The tattoo parlor was another front the club used, and Jace was pretty sure he knew what Kenny would be trained in, and it wouldn’t be learning to ink someone up. “I thought you were still doing construction?”

“Business is slow. I don’t get called that much.”

Because Kenny partied too hard and couldn’t always wake up in time for work. But Kenny smiled and said, “Come have a drink,” and Jace knew this wasn’t the time or the place to continue pushing his cousin.

He looked past Kenny’s shoulder, and his eyes met Tomcat’s across the bar, and Jace swore the man looked at him like he wanted to fuck him.

Or maybe it was wishful thinking. Then again, his instincts had been on target with the few men he’d fucked around with.

The day he couldn’t trust his own gut was the day he needed to quit the teams, and today wasn’t that day.

The woman who usually hung with Tomcat wasn’t there, although some of the younger women were taking advantage of that fact and were all over the enforcer. One was on Jace, too, eager to help a young man back from battle.

Yeah, that’s what the woman hanging on him said, and while he got the romanticized version some people had, he was also uncomfortable talking about it, especially with civilians.

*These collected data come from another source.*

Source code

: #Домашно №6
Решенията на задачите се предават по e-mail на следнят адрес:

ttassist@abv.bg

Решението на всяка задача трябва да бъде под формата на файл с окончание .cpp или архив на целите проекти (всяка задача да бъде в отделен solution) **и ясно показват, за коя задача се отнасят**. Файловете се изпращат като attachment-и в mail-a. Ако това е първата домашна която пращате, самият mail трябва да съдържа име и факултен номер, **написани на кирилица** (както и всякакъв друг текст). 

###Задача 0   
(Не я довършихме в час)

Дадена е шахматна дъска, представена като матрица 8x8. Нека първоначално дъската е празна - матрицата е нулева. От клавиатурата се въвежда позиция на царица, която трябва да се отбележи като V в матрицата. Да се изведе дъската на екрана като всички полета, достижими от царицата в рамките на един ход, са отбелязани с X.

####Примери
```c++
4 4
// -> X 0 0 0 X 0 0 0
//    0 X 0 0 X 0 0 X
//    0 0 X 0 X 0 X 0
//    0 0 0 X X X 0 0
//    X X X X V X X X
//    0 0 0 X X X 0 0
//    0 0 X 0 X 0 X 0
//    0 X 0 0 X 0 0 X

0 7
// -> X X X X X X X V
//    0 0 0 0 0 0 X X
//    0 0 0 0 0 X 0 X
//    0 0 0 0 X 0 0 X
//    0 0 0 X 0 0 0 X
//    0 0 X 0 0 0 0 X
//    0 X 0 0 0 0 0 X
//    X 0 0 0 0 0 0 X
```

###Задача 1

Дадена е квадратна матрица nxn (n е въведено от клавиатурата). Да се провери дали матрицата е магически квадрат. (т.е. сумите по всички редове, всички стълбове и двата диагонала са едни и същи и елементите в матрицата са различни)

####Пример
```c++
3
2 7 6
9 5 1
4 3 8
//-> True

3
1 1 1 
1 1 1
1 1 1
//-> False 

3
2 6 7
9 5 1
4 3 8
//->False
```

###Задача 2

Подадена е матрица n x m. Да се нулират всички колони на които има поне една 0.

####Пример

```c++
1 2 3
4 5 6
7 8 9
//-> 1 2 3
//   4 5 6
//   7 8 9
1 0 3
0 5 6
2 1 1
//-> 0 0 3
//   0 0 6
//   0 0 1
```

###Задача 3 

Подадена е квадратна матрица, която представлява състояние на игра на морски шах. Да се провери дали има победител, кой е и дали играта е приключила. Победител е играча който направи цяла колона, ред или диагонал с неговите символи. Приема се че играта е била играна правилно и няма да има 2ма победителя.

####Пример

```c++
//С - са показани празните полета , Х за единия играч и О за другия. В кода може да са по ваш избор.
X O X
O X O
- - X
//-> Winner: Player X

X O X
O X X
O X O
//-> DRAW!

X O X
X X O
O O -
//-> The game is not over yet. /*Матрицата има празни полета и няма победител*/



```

So he brushed her off, had a shot with Kenny and felt Tomcat’s eyes on him.

But the dark-haired young woman who’d eyed him since he joined was persistent. He’d managed to avoid her thus far, but she was going out of her way not to be missed tonight. She was slurring to the point of unattractiveness, so he extricated himself, assuming no one would miss him as the party continued to go full swing, and headed out toward the garage behind the bar, where the men shot the shit and worked on their bikes.

The last time Jace had been out here fixing his Harley, Tomcat was hanging around under the guise of helping. He’d asked Jace about his current status on the teams, and Jace remembered the concern on the enforcer’s face.

“Cools said you were Army,” Jace had said casually.

Tomcat nodded, and Jace continued, “Let me guess—motorpool? Or clerk?” Both were milspeak for Delta Force.

Tomcat snorted, neither confirmed nor denied.

Now, Jace hoped Tomcat would follow him out to continue their talk, and he wasn’t disappointed.

He looked up from where he’d been rifling through the toolbox. The man was taller by several inches, and Jace was six foot one himself. Tomcat wore a leather jacket over worn black jeans, and his boots were heavy and steel-toed. His hair was long, pulled back in a ponytail, and he’d shaved his normally heavy beard into a more manageable goatee that he rubbed constantly with his fingers like he wasn’t used to it. It still hid a lot of his face, and Jace wished the man would shave it so he could see the lines of Tomcat’s jaw.

God, you’re like a lovesick girl.

Jace tore his gaze away and focused on the bike—it needed an overhaul, but he’d have to settle for a quick tune-up tonight. While he worked, Tomcat began handing him tools, and then they were talking with an easiness Jace appreciated.

There weren’t questions about his bruises or his mental state. They talked about the goings-on inside the club and the party, and then things changed when his hand covered Tomcat’s instead of the wrench he’d been going for. It had been an innocent mistake, because Jace had reached back without looking, but Tomcat yanked his hand back like he’d touched fire before finally handing the tool to Jace.

He used it, then stood and threw it back into the toolbox, the feeling of Tomcat’s hand still on his skin. “It’s tough when it sits for months at a time.”

Tomcat wasn’t looking at the bike, but rather Jace’s bruises, like he was cataloguing them. There was concern in his eyes, even as one of his hands rested on the seat of the bike, fisted, like he was stopping himself from reaching out to touch them.

Jace moved closer, wanting Tomcat to, but he backed away. The power of the chase rushed through Jace, because he knew the man was big and strong enough to take him down if necessary.